(Work instruction): In the listing below, find the line that contains "tuna stock assessments\\[-4ex]" and the line that contains "relevant for tuna\\[-4ex]". Quote both and every line between them, exactly, and nothing more.
** Opening Given data block **
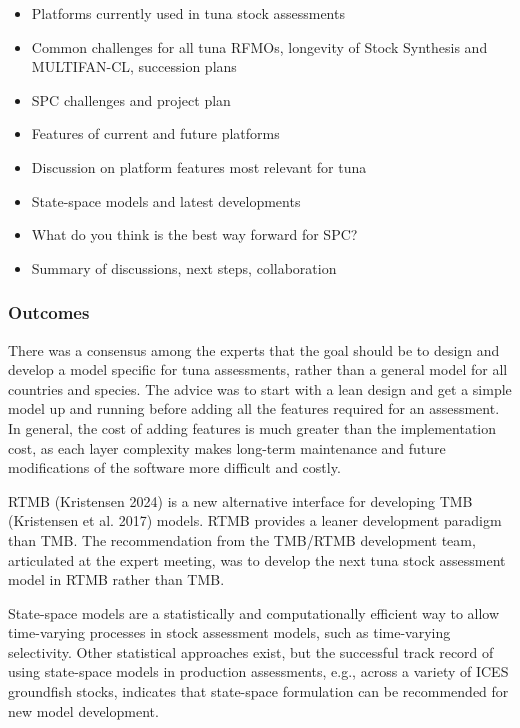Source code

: \documentclass{SCreport}
\begin{document}
\begin{itemize}
  \item Platforms currently used in tuna stock assessments\\[-4ex]
  \item Common challenges for all tuna RFMOs, longevity of Stock Synthesis and
  MULTIFAN-CL, succession plans\\[-4ex]
  \item SPC challenges and project plan\\[-4ex]
  \item Features of current and future platforms\\[-4ex]
  \item Discussion on platform features most relevant for tuna\\[-4ex]
  \item State-space models and latest developments\\[-4ex]
  \item What do you think is the best way forward for SPC?\\[-4ex]
  \item Summary of discussions, next steps, collaboration
\end{itemize}

\subsubsection{Outcomes}

There was a consensus among the experts that the goal should be to design and
develop a model specific for tuna assessments, rather than a general model for
all countries and species. The advice was to start with a lean design and get a
simple model up and running before adding all the features required for an
assessment. In general, the cost of adding features is much greater than the
implementation cost, as each layer complexity makes long-term maintenance and
future modifications of the software more difficult and costly.

RTMB (Kristensen 2024) is a new alternative interface for developing TMB
(Kristensen et al. 2017) models. RTMB provides a leaner development paradigm
than TMB. The recommendation from the TMB/RTMB development team, articulated at
the expert meeting, was to develop the next tuna stock assessment model in RTMB
rather than TMB.

State-space models are a statistically and computationally efficient way to
allow time-varying processes in stock assessment models, such as time-varying
selectivity. Other statistical approaches exist, but the successful track record
of using state-space models in production assessments, e.g., across a variety of
ICES groundfish stocks, indicates that state-space formulation can be
recommended for new model development.
\end{document}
** Closing Given data block **
(Exercise response):
  \item Platforms currently used in tuna stock assessments\\[-4ex]
  \item Common challenges for all tuna RFMOs, longevity of Stock Synthesis and
  MULTIFAN-CL, succession plans\\[-4ex]
  \item SPC challenges and project plan\\[-4ex]
  \item Features of current and future platforms\\[-4ex]
  \item Discussion on platform features most relevant for tuna\\[-4ex]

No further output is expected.